He'll have more help this time around. Houston brought in Ty Lawson from Denver during the Western Conference’s off-season arms race, hoping the talented point guard can overcome his history of drinking problems and handle some of Harden’s heavy backcourt duties. They’ve been hanging out over the summer, building rapport. “We’re excited,” Harden says. “This kind of gives him a new boost for his career. Having the opportunity to be on a really good team, make the playoffs and do something special. I think he's going to be great for us.”
Asked how the Rockets will get over the final hump, Harden pauses at length to think, necessitated by the assistant working around his upper lip. “Just being able to execute even better. There were a couple plays, couple quarters in the conference finals where we had never been before as a team.” There’s a school of thought that championship teams have to stumble together first. Harden agrees that last year’s loss was something that had to happen, however difficult it's been since. “We’re in a good place.”
With his makeup complete, Harden heads for the elevator to tape the promo in a cramped studio downstairs. On-camera, he’s exceedingly easy to work with, never complaining, offering to talk trash in a British accent as many times as necessary, and only occasionally checking his phone. This is the final leg of his summer: he’ll fly to Houston the next morning to throw out the first pitch at Minute Maid Park, then get ready for training camp. And so it goes.

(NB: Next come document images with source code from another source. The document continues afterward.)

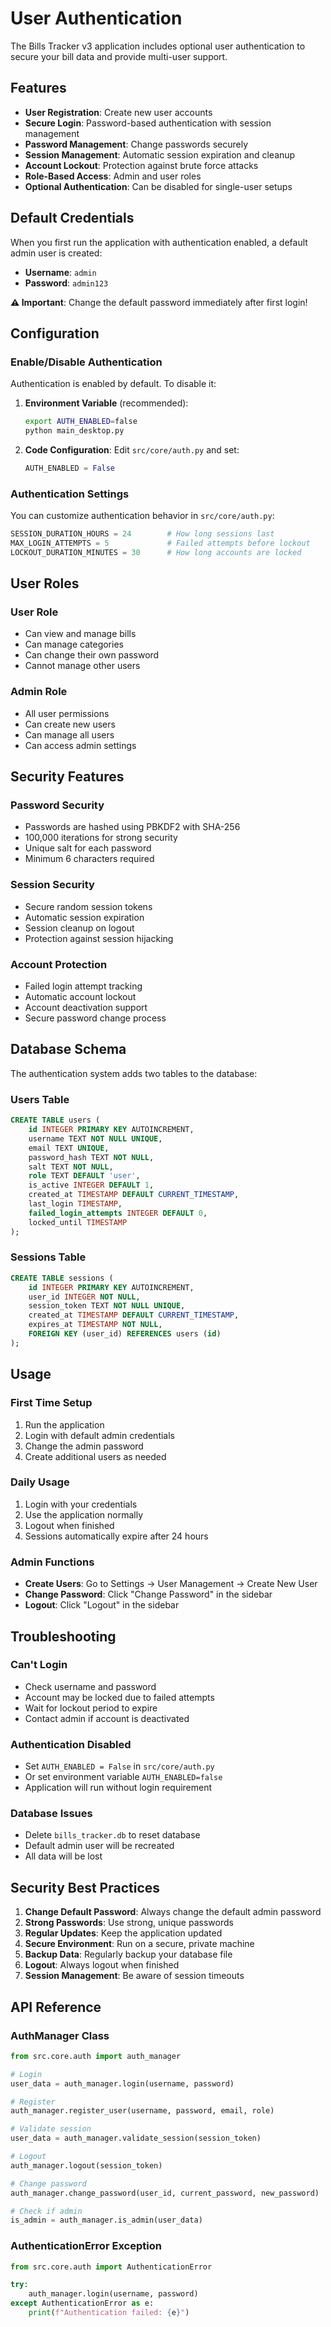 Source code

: # User Authentication

The Bills Tracker v3 application includes optional user authentication to secure your bill data and provide multi-user support.

## Features

- **User Registration**: Create new user accounts
- **Secure Login**: Password-based authentication with session management
- **Password Management**: Change passwords securely
- **Session Management**: Automatic session expiration and cleanup
- **Account Lockout**: Protection against brute force attacks
- **Role-Based Access**: Admin and user roles
- **Optional Authentication**: Can be disabled for single-user setups

## Default Credentials

When you first run the application with authentication enabled, a default admin user is created:

- **Username**: `admin`
- **Password**: `admin123`

**⚠️ Important**: Change the default password immediately after first login!

## Configuration

### Enable/Disable Authentication

Authentication is enabled by default. To disable it:

1. **Environment Variable** (recommended):
   ```bash
   export AUTH_ENABLED=false
   python main_desktop.py
   ```

2. **Code Configuration**:
   Edit `src/core/auth.py` and set:
   ```python
   AUTH_ENABLED = False
   ```

### Authentication Settings

You can customize authentication behavior in `src/core/auth.py`:

```python
SESSION_DURATION_HOURS = 24        # How long sessions last
MAX_LOGIN_ATTEMPTS = 5             # Failed attempts before lockout
LOCKOUT_DURATION_MINUTES = 30      # How long accounts are locked
```

## User Roles

### User Role
- Can view and manage bills
- Can manage categories
- Can change their own password
- Cannot manage other users

### Admin Role
- All user permissions
- Can create new users
- Can manage all users
- Can access admin settings

## Security Features

### Password Security
- Passwords are hashed using PBKDF2 with SHA-256
- 100,000 iterations for strong security
- Unique salt for each password
- Minimum 6 characters required

### Session Security
- Secure random session tokens
- Automatic session expiration
- Session cleanup on logout
- Protection against session hijacking

### Account Protection
- Failed login attempt tracking
- Automatic account lockout
- Account deactivation support
- Secure password change process

## Database Schema

The authentication system adds two tables to the database:

### Users Table
```sql
CREATE TABLE users (
    id INTEGER PRIMARY KEY AUTOINCREMENT,
    username TEXT NOT NULL UNIQUE,
    email TEXT UNIQUE,
    password_hash TEXT NOT NULL,
    salt TEXT NOT NULL,
    role TEXT DEFAULT 'user',
    is_active INTEGER DEFAULT 1,
    created_at TIMESTAMP DEFAULT CURRENT_TIMESTAMP,
    last_login TIMESTAMP,
    failed_login_attempts INTEGER DEFAULT 0,
    locked_until TIMESTAMP
);
```

### Sessions Table
```sql
CREATE TABLE sessions (
    id INTEGER PRIMARY KEY AUTOINCREMENT,
    user_id INTEGER NOT NULL,
    session_token TEXT NOT NULL UNIQUE,
    created_at TIMESTAMP DEFAULT CURRENT_TIMESTAMP,
    expires_at TIMESTAMP NOT NULL,
    FOREIGN KEY (user_id) REFERENCES users (id)
);
```

## Usage

### First Time Setup
1. Run the application
2. Login with default admin credentials
3. Change the admin password
4. Create additional users as needed

### Daily Usage
1. Login with your credentials
2. Use the application normally
3. Logout when finished
4. Sessions automatically expire after 24 hours

### Admin Functions
- **Create Users**: Go to Settings → User Management → Create New User
- **Change Password**: Click "Change Password" in the sidebar
- **Logout**: Click "Logout" in the sidebar

## Troubleshooting

### Can't Login
- Check username and password
- Account may be locked due to failed attempts
- Wait for lockout period to expire
- Contact admin if account is deactivated

### Authentication Disabled
- Set `AUTH_ENABLED = False` in `src/core/auth.py`
- Or set environment variable `AUTH_ENABLED=false`
- Application will run without login requirement

### Database Issues
- Delete `bills_tracker.db` to reset database
- Default admin user will be recreated
- All data will be lost

## Security Best Practices

1. **Change Default Password**: Always change the default admin password
2. **Strong Passwords**: Use strong, unique passwords
3. **Regular Updates**: Keep the application updated
4. **Secure Environment**: Run on a secure, private machine
5. **Backup Data**: Regularly backup your database file
6. **Logout**: Always logout when finished
7. **Session Management**: Be aware of session timeouts

## API Reference

### AuthManager Class

```python
from src.core.auth import auth_manager

# Login
user_data = auth_manager.login(username, password)

# Register
auth_manager.register_user(username, password, email, role)

# Validate session
user_data = auth_manager.validate_session(session_token)

# Logout
auth_manager.logout(session_token)

# Change password
auth_manager.change_password(user_id, current_password, new_password)

# Check if admin
is_admin = auth_manager.is_admin(user_data)
```

### AuthenticationError Exception

```python
from src.core.auth import AuthenticationError

try:
    auth_manager.login(username, password)
except AuthenticationError as e:
    print(f"Authentication failed: {e}")
```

It’s not always easy to tell when Harden’s genuinely excited, his cool California demeanor aided by the hair that shrouds many of his facial tells. But there are still surreal moments, despite his new place among the NBA's A-listers. Earlier this month, Beyoncé wore a one-piece, sequined swimsuit version of his jersey on-stage. Harden approved. “I got so many tweets and pictures sent to my phone about that,” he says, chuckling.
He quickly changes tune, as if trying to deflect the attention. “She's repping Houston, she's from there. She's just showing love back to where she's from.” Still, that moment of discovery had to have been crazy for him, right? “Yeah,” Harden admits sheepishly. His grin, though fleeting, speaks volumes.